**Work instructions**
The pictures are to be dropped, and the records below are to be restated word for word.

Extracted records:
▼

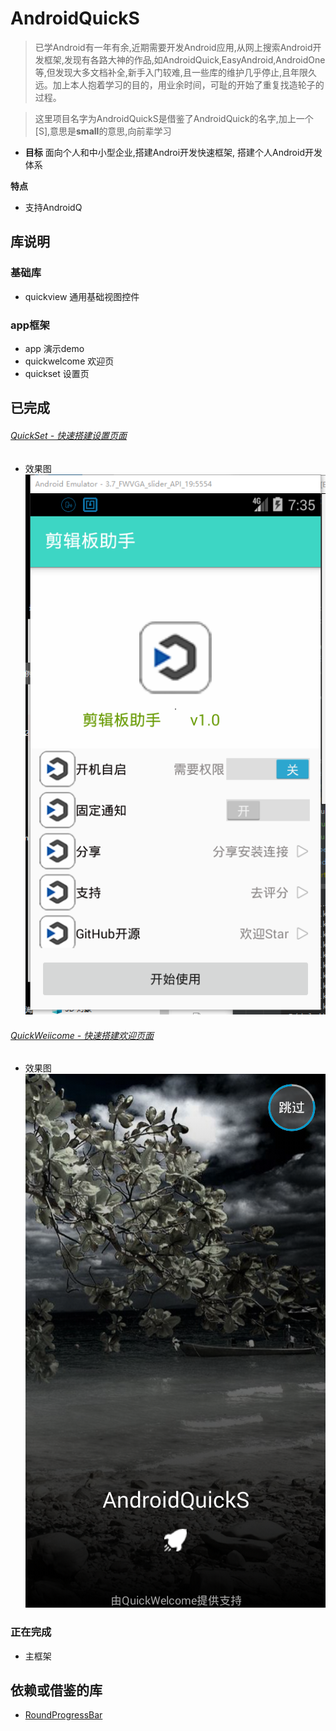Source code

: 
# AndroidQuickS

 > 已学Android有一年有余,近期需要开发Android应用,从网上搜索Android开发框架,发现有各路大神的作品,如AndroidQuick,EasyAndroid,AndroidOne等,但发现大多文档补全,新手入门较难,且一些库的维护几乎停止,且年限久远。加上本人抱着学习的目的，用业余时间，可耻的开始了重复找造轮子的过程。 

 > 这里项目名字为AndroidQuickS是借鉴了AndroidQuick的名字,加上一个[S],意思是**small**的意思,向前辈学习 
 
 * **目标**
  面向个人和中小型企业,搭建Androi开发快速框架,
  搭建个人Android开发体系

**特点**

* 支持AndroidQ

## 库说明

### 基础库

* quickview 通用基础视图控件

### app框架

* app 演示demo
* quickwelcome 欢迎页
* quickset 设置页

## 已完成

###### [QuickSet - 快速搭建设置页面](./quickset/readme.md)

* 效果图
 ![demo](./quickset/doc/image/效果图.png)

 ###### [QuickWeiicome - 快速搭建欢迎页面](./quickwelcome/readme.md)

 * 效果图
 ![demo](./quickwelcome/doc/image/效果图.png)


### 正在完成

* 主框架


## 依赖或借鉴的库

* [RoundProgressBar](https://github.com/qfxl/RoundProgressBar)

▲

**Exercise result**
Source code

: 
# AndroidQuickS

 > 已学Android有一年有余,近期需要开发Android应用,从网上搜索Android开发框架,发现有各路大神的作品,如AndroidQuick,EasyAndroid,AndroidOne等,但发现大多文档补全,新手入门较难,且一些库的维护几乎停止,且年限久远。加上本人抱着学习的目的，用业余时间，可耻的开始了重复找造轮子的过程。 

 > 这里项目名字为AndroidQuickS是借鉴了AndroidQuick的名字,加上一个[S],意思是**small**的意思,向前辈学习 
 
 * **目标**
  面向个人和中小型企业,搭建Androi开发快速框架,
  搭建个人Android开发体系

**特点**

* 支持AndroidQ

## 库说明

### 基础库

* quickview 通用基础视图控件

### app框架

* app 演示demo
* quickwelcome 欢迎页
* quickset 设置页

## 已完成

###### [QuickSet - 快速搭建设置页面](./quickset/readme.md)

* 效果图
 ![demo](./quickset/doc/image/效果图.png)

 ###### [QuickWeiicome - 快速搭建欢迎页面](./quickwelcome/readme.md)

 * 效果图
 ![demo](./quickwelcome/doc/image/效果图.png)


### 正在完成

* 主框架


## 依赖或借鉴的库

* [RoundProgressBar](https://github.com/qfxl/RoundProgressBar)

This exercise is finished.